Search the data below for the string "lstlisting" and copy all lines where it shows up.

======== LISTED RECORDS ========

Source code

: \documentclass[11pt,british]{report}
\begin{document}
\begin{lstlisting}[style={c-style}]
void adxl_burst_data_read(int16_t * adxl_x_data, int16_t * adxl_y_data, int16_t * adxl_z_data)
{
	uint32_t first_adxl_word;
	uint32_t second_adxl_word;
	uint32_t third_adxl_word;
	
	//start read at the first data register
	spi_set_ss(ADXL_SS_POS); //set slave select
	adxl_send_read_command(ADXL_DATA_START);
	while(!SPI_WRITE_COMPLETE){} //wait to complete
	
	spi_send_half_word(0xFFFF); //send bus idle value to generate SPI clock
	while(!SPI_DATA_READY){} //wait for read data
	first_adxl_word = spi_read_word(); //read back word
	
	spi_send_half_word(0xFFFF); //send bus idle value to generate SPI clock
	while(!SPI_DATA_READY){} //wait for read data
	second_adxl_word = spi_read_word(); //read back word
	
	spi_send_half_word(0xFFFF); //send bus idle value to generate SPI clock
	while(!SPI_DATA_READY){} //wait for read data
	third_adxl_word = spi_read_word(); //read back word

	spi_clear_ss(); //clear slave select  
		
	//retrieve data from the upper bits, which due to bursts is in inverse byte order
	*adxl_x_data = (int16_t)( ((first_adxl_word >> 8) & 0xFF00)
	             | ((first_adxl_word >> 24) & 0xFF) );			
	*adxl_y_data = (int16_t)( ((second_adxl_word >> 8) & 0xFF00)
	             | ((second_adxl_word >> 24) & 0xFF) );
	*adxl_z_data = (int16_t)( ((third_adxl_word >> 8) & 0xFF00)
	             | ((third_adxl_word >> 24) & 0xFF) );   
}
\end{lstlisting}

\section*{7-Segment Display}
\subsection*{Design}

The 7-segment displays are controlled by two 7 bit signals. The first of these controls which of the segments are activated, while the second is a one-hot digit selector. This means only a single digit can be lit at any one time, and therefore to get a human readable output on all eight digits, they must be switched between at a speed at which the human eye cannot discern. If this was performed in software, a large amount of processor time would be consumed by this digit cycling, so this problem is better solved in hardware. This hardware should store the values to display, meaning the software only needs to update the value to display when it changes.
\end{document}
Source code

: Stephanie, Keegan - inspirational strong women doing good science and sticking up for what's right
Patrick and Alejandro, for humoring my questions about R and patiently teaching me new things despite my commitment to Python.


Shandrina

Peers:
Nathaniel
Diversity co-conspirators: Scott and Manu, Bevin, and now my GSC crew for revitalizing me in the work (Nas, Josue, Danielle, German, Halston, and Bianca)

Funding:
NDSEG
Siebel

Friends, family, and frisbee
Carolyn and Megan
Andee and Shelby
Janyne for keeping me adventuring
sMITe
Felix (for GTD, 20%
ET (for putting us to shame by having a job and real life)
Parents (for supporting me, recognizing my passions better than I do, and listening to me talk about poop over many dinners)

========

# [RESPONSE FOR THIS EXERCISE]
\begin{lstlisting}[style={c-style}]
\end{lstlisting}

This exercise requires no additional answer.